**Task directions:**
How many lines in these records hold the string "prevTs"? Reply with the number alone.

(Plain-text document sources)
○ ○ ○ ○ ○ ○ ○

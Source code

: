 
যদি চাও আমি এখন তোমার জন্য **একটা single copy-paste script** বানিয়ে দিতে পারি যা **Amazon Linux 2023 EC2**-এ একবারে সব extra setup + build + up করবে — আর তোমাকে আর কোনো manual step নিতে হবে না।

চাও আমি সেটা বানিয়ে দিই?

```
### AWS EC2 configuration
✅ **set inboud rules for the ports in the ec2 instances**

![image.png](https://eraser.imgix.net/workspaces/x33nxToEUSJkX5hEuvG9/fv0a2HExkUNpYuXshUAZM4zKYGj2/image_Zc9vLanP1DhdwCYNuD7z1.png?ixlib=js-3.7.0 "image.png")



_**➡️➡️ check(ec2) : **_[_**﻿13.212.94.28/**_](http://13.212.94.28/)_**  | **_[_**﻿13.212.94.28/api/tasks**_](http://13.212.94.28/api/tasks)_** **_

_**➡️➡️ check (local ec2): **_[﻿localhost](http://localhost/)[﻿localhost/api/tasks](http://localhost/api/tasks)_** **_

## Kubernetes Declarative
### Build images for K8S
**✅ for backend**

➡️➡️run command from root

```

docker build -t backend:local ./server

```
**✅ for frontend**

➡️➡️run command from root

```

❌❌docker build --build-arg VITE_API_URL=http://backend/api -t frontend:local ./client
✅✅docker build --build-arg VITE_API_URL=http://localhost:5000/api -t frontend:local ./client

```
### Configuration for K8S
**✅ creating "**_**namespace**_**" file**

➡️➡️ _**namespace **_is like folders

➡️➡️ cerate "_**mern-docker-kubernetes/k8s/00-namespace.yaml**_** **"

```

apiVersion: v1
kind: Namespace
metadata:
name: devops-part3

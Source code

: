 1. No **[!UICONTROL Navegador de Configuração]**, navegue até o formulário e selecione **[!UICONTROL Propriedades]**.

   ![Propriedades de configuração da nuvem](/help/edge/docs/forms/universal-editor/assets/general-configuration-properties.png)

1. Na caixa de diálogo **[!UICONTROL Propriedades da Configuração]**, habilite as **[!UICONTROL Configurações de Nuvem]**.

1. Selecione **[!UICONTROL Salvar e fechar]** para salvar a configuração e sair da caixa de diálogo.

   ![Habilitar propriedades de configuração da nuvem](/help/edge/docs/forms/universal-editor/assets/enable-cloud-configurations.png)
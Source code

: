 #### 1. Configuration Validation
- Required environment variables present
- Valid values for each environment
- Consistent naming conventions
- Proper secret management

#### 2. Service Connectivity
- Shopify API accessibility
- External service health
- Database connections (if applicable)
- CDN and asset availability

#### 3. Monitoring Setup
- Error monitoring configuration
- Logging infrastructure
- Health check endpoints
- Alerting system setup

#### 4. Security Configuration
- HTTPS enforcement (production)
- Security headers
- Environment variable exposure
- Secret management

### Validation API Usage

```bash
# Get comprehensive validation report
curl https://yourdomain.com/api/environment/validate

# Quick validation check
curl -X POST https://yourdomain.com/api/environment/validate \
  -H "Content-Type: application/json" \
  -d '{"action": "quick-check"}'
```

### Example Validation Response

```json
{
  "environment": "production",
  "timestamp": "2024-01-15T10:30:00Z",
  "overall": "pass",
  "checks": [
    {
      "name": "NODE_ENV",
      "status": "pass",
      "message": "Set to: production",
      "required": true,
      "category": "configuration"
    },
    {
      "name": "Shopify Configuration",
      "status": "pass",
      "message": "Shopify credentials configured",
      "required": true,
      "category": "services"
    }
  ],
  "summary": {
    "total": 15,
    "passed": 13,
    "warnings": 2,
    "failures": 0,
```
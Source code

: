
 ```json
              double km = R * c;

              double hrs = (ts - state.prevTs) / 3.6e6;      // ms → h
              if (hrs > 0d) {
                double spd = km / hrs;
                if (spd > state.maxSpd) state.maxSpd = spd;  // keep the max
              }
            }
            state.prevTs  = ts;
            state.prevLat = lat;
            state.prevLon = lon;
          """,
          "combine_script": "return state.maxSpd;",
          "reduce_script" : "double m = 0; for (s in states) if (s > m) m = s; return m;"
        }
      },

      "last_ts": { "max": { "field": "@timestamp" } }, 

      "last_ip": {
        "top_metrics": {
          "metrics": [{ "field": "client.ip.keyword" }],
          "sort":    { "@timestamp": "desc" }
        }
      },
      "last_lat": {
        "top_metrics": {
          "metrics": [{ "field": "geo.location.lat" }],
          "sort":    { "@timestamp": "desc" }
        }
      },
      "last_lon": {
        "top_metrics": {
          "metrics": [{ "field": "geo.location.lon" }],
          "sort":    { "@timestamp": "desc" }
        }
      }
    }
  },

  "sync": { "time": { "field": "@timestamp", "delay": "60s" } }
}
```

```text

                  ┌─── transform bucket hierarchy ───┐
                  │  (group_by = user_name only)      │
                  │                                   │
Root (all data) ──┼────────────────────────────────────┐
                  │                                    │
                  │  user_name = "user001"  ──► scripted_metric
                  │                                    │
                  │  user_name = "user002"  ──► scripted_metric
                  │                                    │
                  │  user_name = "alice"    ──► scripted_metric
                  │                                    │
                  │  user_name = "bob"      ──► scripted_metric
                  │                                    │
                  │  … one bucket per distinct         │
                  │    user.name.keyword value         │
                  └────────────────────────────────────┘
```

○ ○ ○ ○ ○ ○ ○

**Worked solution:**
2